Enter Pasco County. In return for 10-million gallons of reclaimed water per day, Pasco is willing to pay $10-million to help fund the line through New Tampa, said city officials.

Miranda said he approached Hillsborough County first about buying the water, but city and county officials were unable to agree on a fair price.

Pat Frank, chairwoman of the Hillsborough County Commission, agreed.

"Price has been one of the issues," she said.

Another factor has been the county's hesitation to fund a line without guaranteed delivery of the water.

"We wouldn't give money to lay a line and years later find out that (the city) is going to use the water elsewhere," she said.

Hillsborough desperately needs the reclaimed water Tampa can supply if it is to avoid shortages in the coming years, Frank said.

But right now, she said, "it seems (Tampa's) moving in another direction entirely. For whatever reason, I think they're much more eager to go up in Pasco County. I don't understand it."

Pasco's appeal has much to do with its willingness to comply with the city's terms, Tampa officials said.

Pasco is willing to "meter the reclaimed water, price it in a like manner and they will go back and meter about 4,200 accounts they already have on reclaimed water," Miranda said.

A tentative deadline of August has been set to arrange the conditions of the deal, said Doug Bramlett, assistant county administrator for Pasco.

"We needed a partner," Miranda said. "And we found a partner who is willing to agree to the terms we use in the city of Tampa."

No one living within city boundaries currently receives reclaimed water. But that will change in a few years now that more than $24-million in city and federal funds have been allocated to construct a water line for South Tampa.

But with New Tampa's growth projected to account for a third of the city's total population in 10 years, a northern line has to be built, council members said. The estimated cost is $47.5-million.

Hillsborough officials initially offered the city 7 cents per thousand gallons. Then it offered 11 cents. About seven or eight months ago, they upped the offer to 25 cents per thousand gallons, Miranda said.

"Well, if it was only 7 cents before, why is it 25 cents now?" Miranda asked. "We said we don't think so. It's just not a fair price."

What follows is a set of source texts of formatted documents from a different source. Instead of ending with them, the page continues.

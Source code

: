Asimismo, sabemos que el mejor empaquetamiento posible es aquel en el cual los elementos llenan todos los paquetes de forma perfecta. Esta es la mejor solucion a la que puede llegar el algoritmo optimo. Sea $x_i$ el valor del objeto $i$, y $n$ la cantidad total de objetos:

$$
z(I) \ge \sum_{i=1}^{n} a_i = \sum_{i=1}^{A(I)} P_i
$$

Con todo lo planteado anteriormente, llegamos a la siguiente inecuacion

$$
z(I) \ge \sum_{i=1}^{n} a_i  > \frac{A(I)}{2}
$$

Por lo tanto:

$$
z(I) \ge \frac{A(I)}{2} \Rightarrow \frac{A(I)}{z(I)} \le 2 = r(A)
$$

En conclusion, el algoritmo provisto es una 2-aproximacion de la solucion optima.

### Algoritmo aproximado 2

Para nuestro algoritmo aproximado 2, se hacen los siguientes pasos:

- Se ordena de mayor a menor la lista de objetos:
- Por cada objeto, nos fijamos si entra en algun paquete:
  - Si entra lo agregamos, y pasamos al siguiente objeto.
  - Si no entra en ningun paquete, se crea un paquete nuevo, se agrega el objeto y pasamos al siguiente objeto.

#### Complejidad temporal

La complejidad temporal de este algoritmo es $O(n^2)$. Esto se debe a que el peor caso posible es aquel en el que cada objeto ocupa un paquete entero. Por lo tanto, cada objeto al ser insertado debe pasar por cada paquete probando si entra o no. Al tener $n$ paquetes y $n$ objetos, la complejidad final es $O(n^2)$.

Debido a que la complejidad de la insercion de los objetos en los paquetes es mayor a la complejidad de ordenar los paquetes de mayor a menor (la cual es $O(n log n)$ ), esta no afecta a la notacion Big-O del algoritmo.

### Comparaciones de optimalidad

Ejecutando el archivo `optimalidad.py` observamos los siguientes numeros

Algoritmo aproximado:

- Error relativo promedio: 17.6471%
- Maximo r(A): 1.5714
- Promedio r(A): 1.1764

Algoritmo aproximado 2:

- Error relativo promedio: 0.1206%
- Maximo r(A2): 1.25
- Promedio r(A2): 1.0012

The Southwest Florida Water Management District is expected to kick in about $22-million for the New Tampa project. Along with Pasco's anticipated $10-million and possible federal funds, the water line along Bruce B. Downs Boulevard could be built.

But a distribution system would still need to be paid for, Miranda said.

"The people who use it would pay for it," he said.

That's not a problem, say some New Tampa residents.

"If it means more reclaimed water is used and less drinking water is used for landscaping, then I'm all for it," said Al Frick of Hunter's Green.

If a deal with Pasco is finalized, the earliest the reclaimed water line could be built would be 2007, city officials said.

But "I'm feeling confident this will work," Miranda said. "Even if Hillsborough County gets zero on reclaimed water, they're still going to benefit. This is a win for us all."

-- Staff writer James Thorner contributed to this report.